For most of Donna Keeler’s life, the 74-year-old kept her family heirlooms safely tucked away. Among them, a brown taffeta wedding dress, pieces of an embroidered quilt, and her prized possession: what she thought was an original photo of the prolific 19th-century author Louisa May Alcott, best known for “Little Women.”
Turns out it was the wrong little woman. The photo isn’t of Louisa. It’s her sister, Anna Alcott Pratt, next to a photo of her husband, John Pratt.
So rather than a never-before-seen image of the author (and model for the fiercely independent Jo March of the novel), fans can see a glimpse of Anna, who inspired the character of Meg, the eldest of the March sisters in “Little Women.”
“I’m very happy this was clarified,” said Keeler, who lives in Georgetown. “I’ve been saying it was Louisa my whole life.”
Ray Angelo, a researcher in Ipswich, made the discovery while investigating Minot Pratt, an ancestor of Keeler’s.
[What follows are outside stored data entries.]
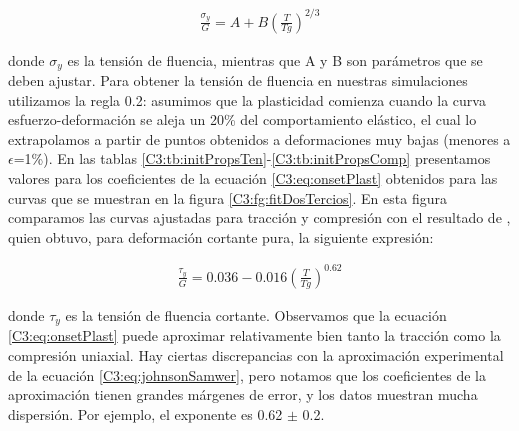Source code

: \begin{eqnarray}
\frac{\sigma{}_{y}}{G} = A+B\left( \frac{T}{Tg} \right)^{2/3}
\label{C3:eq:onsetPlast}
\end{eqnarray}

donde $\sigma{}_{y}$ es la tensión de fluencia, mientras que A y B son parámetros que se deben ajustar. Para obtener la tensión de fluencia en nuestras simulaciones utilizamos la regla 0.2: asumimos que la plasticidad comienza cuando la curva esfuerzo-deformación se aleja un 20\% del comportamiento elástico, el cual lo extrapolamos a partir de puntos obtenidos a deformaciones muy bajas (menores a $\epsilon$=1\%). En las tablas \ref{C3:tb:initPropsTen}-\ref{C3:tb:initPropsComp} presentamos valores para los coeficientes de la ecuación \ref{C3:eq:onsetPlast} obtenidos para las curvas que se muestran en la figura \ref{C3:fg:fitDosTercios}. En esta figura comparamos las curvas ajustadas para tracción y compresión con el resultado de \cite{johnson05}, quien obtuvo, para  deformación cortante pura, la siguiente expresión:


\begin{eqnarray}
\frac{\tau _{y}}{G} = 0.036-0.016\left( \frac{T}{Tg} \right)^{0.62}
\label{C3:eq:johnsonSamwer}
\end{eqnarray}

donde $\tau _{y}$ es la tensión de fluencia cortante. Observamos que la ecuación \ref{C3:eq:onsetPlast} puede aproximar relativamente bien tanto la tracción como la compresión uniaxial. Hay ciertas discrepancias con la aproximación experimental de la ecuación \ref{C3:eq:johnsonSamwer}, pero notamos que los coeficientes de la aproximación tienen grandes márgenes de error, y los datos muestran mucha dispersión. Por ejemplo, el exponente es  0.62 $\pm$ 0.2.
	


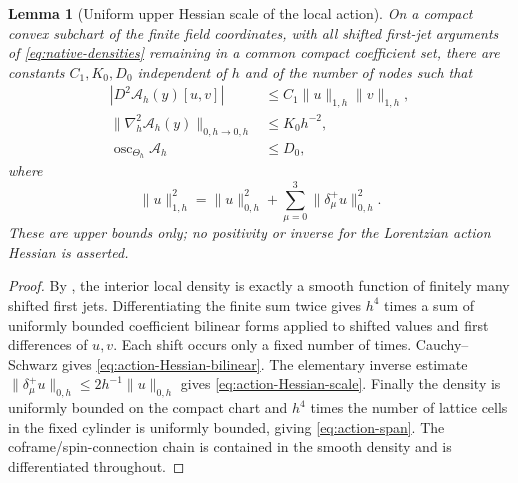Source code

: \documentclass[11pt]{article}
\numberwithin{equation}{section}
\newtheorem{lemma}[lemma]{Lemma}
\theoremstyle{definition}
\theoremstyle{remark}
\newcommand{\norm}[1]{\lVert#1\rVert}
\begin{document}
\begin{lemma}[Uniform upper Hessian scale of the local action]
\label{lem:native-action-Hessian}
On a compact convex subchart of the finite field coordinates, with all shifted first-jet arguments of \eqref{eq:native-densities} remaining in a common compact coefficient set, there are constants $C_1,K_0,D_0$ independent of $h$ and of the number of nodes such that
\begin{align}
 |D^2\mathcal A_h(y)[u,v]|&\le C_1\norm u_{1,h}\norm v_{1,h},\label{eq:action-Hessian-bilinear}\\
 \norm{\nabla_h^2\mathcal A_h(y)}_{0,h\to0,h}&\le K_0h^{-2},\label{eq:action-Hessian-scale}\\
 \operatorname{osc}_{\Theta_h}\mathcal A_h&\le D_0,\label{eq:action-span}
\end{align}
where
\[
 \norm u_{1,h}^2=\norm u_{0,h}^2
 +\sum_{\mu=0}^3\norm{\delta_\mu^+u}_{0,h}^2.
\]
These are upper bounds only; no positivity or inverse for the Lorentzian action Hessian is asserted.
\end{lemma}
\begin{proof}
By , the interior local density is exactly a smooth function of finitely many shifted first jets.  Differentiating the finite sum twice gives $h^4$ times a sum of uniformly bounded coefficient bilinear forms applied to shifted values and first differences of $u,v$.  Each shift occurs only a fixed number of times.  Cauchy--Schwarz gives \eqref{eq:action-Hessian-bilinear}.  The elementary inverse estimate $\norm{\delta_\mu^+u}_{0,h}\le2h^{-1}\norm u_{0,h}$ gives \eqref{eq:action-Hessian-scale}.  Finally the density is uniformly bounded on the compact chart and $h^4$ times the number of lattice cells in the fixed cylinder is uniformly bounded, giving \eqref{eq:action-span}.  The coframe/spin-connection chain is contained in the smooth density and is differentiated throughout.
\end{proof}
\end{document}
Angelo was interested in finding a picture of Pratt, a botanist, friend of Henry David Thoreau, and a founder of the Brook Farm Institute of Agriculture and Education, which was an experimental Utopian commune in West Roxbury.
Minot’s son John Pratt married Anna Alcott, thus the family connection.
In “Little Women,” John Pratt was the basis for Meg’s husband in the novel, John Brooke.
“At first I thought it was possibly [Louisa],” Angelo said. “But then my wife and I were looking at it carefully and said well, this picture of the woman had a receding chin and Louisa May has sort of a chin that sticks out a little bit more. So then we began to wonder.”
He borrowed a small photo album from Keeler and showed the small black-and-white portraits to Susan Bailey, 61, a North Grafton resident, Alcott aficionado, and keeper of the blog “Louisa May Alcott is My Passion.” Bailey turned to Kristi Martin, a doctoral candidate at Boston University in the Department of American and New England Studies, and Jan Turnquist, executive director of Louisa May Alcott’s Orchard House.
The previously unpublished photo gave all three women a thrill.
“The instant I saw it I knew it was Anna,” Turnquist said. “It’s like knowing your own family members. If you’re really steeped in this enough, you recognize instantly the slight nuance even if siblings look a lot alike.”
Anna Pratt’s hair is in a bun. John Pratt, shown in two photos, has a beard, with his hair long and combed back. Their facial expressions are serious, as is often expected in portraits from that era. The couples’ portraits are also facing each other, as was sometimes done to indicate a husband and wife.
“Anna was the most domestic of the four sisters,” Bailey said.
“Anna very much embraced her role as ‘Meg March.’ She was very accommodating to fans, which Louisa wasn’t always so much, and often referred to herself as ‘Meg March’ when she would write to fans.”
What Bailey and other fans of “Little Women” might appreciate most is that the photos spark their imaginations about Alcott’s characters.
Much work has been done on the Alcott family, and their history has been preserved directly from the family since the early 1900s, Martin said.
“It’s thrilling and a bit surprising to find something unknown, but it’s certainly not unheard of,” she said. “That these photographs come from a Pratt family descendant makes the provenance very strong.”
Keeler said she was grateful to learn so much about her family history. She plans to create a new photo album and pass these relics and photographs down to the next generation.
“These are things I’ve had and cherished, but I couldn't tell you there was any grand plan for anything until this occurred,” Keeler said. “It was just a part of my heritage I had with me.”